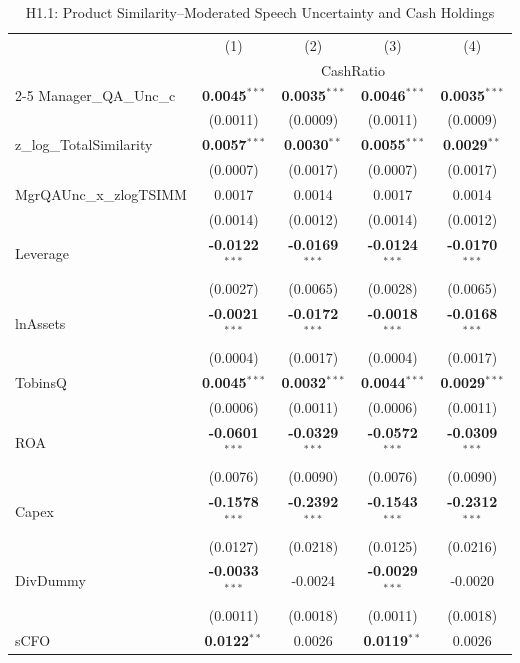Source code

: \documentclass[11pt,a4paper]{article}
\begin{document}
\begin{table}[htbp]
\centering
\caption{H1.1: Product Similarity--Moderated Speech Uncertainty and Cash Holdings}
\label{tab:h1_1}
\scriptsize
\begin{tabular}{lcccc}
\toprule
 & (1) & (2) & (3) & (4) \\
 & \multicolumn{4}{c}{CashRatio} \\
\cmidrule(lr){2-5}
\midrule
Manager\_QA\_Unc\_c & \textbf{0.0045}$^{***}$ & \textbf{0.0035}$^{***}$ & \textbf{0.0046}$^{***}$ & \textbf{0.0035}$^{***}$ \\
 & (0.0011) & (0.0009) & (0.0011) & (0.0009) \\
z\_log\_TotalSimilarity & \textbf{0.0057}$^{***}$ & \textbf{0.0030}$^{**}$ & \textbf{0.0055}$^{***}$ & \textbf{0.0029}$^{**}$ \\
 & (0.0007) & (0.0017) & (0.0007) & (0.0017) \\
MgrQAUnc\_x\_zlogTSIMM & 0.0017 & 0.0014 & 0.0017 & 0.0014 \\
 & (0.0014) & (0.0012) & (0.0014) & (0.0012) \\
\midrule
Leverage & \textbf{-0.0122}$^{***}$ & \textbf{-0.0169}$^{***}$ & \textbf{-0.0124}$^{***}$ & \textbf{-0.0170}$^{***}$ \\
 & (0.0027) & (0.0065) & (0.0028) & (0.0065) \\
lnAssets & \textbf{-0.0021}$^{***}$ & \textbf{-0.0172}$^{***}$ & \textbf{-0.0018}$^{***}$ & \textbf{-0.0168}$^{***}$ \\
 & (0.0004) & (0.0017) & (0.0004) & (0.0017) \\
TobinsQ & \textbf{0.0045}$^{***}$ & \textbf{0.0032}$^{***}$ & \textbf{0.0044}$^{***}$ & \textbf{0.0029}$^{***}$ \\
 & (0.0006) & (0.0011) & (0.0006) & (0.0011) \\
ROA & \textbf{-0.0601}$^{***}$ & \textbf{-0.0329}$^{***}$ & \textbf{-0.0572}$^{***}$ & \textbf{-0.0309}$^{***}$ \\
 & (0.0076) & (0.0090) & (0.0076) & (0.0090) \\
Capex & \textbf{-0.1578}$^{***}$ & \textbf{-0.2392}$^{***}$ & \textbf{-0.1543}$^{***}$ & \textbf{-0.2312}$^{***}$ \\
 & (0.0127) & (0.0218) & (0.0125) & (0.0216) \\
DivDummy & \textbf{-0.0033}$^{***}$ & -0.0024 & \textbf{-0.0029}$^{***}$ & -0.0020 \\
 & (0.0011) & (0.0018) & (0.0011) & (0.0018) \\
sCFO & \textbf{0.0122}$^{**}$ & 0.0026 & \textbf{0.0119}$^{**}$ & 0.0026 \\

\end{tabular}
\end{table}
\end{document}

● ● ● ●

> Work instructions: Show a copy of each line from the data that includes the word "textbf".

> Task answer:
Manager\_QA\_Unc\_c & \textbf{0.0045}$^{***}$ & \textbf{0.0035}$^{***}$ & \textbf{0.0046}$^{***}$ & \textbf{0.0035}$^{***}$ \\
z\_log\_TotalSimilarity & \textbf{0.0057}$^{***}$ & \textbf{0.0030}$^{**}$ & \textbf{0.0055}$^{***}$ & \textbf{0.0029}$^{**}$ \\
Leverage & \textbf{-0.0122}$^{***}$ & \textbf{-0.0169}$^{***}$ & \textbf{-0.0124}$^{***}$ & \textbf{-0.0170}$^{***}$ \\
lnAssets & \textbf{-0.0021}$^{***}$ & \textbf{-0.0172}$^{***}$ & \textbf{-0.0018}$^{***}$ & \textbf{-0.0168}$^{***}$ \\
TobinsQ & \textbf{0.0045}$^{***}$ & \textbf{0.0032}$^{***}$ & \textbf{0.0044}$^{***}$ & \textbf{0.0029}$^{***}$ \\
ROA & \textbf{-0.0601}$^{***}$ & \textbf{-0.0329}$^{***}$ & \textbf{-0.0572}$^{***}$ & \textbf{-0.0309}$^{***}$ \\
Capex & \textbf{-0.1578}$^{***}$ & \textbf{-0.2392}$^{***}$ & \textbf{-0.1543}$^{***}$ & \textbf{-0.2312}$^{***}$ \\
DivDummy & \textbf{-0.0033}$^{***}$ & -0.0024 & \textbf{-0.0029}$^{***}$ & -0.0020 \\
sCFO & \textbf{0.0122}$^{**}$ & 0.0026 & \textbf{0.0119}$^{**}$ & 0.0026 \\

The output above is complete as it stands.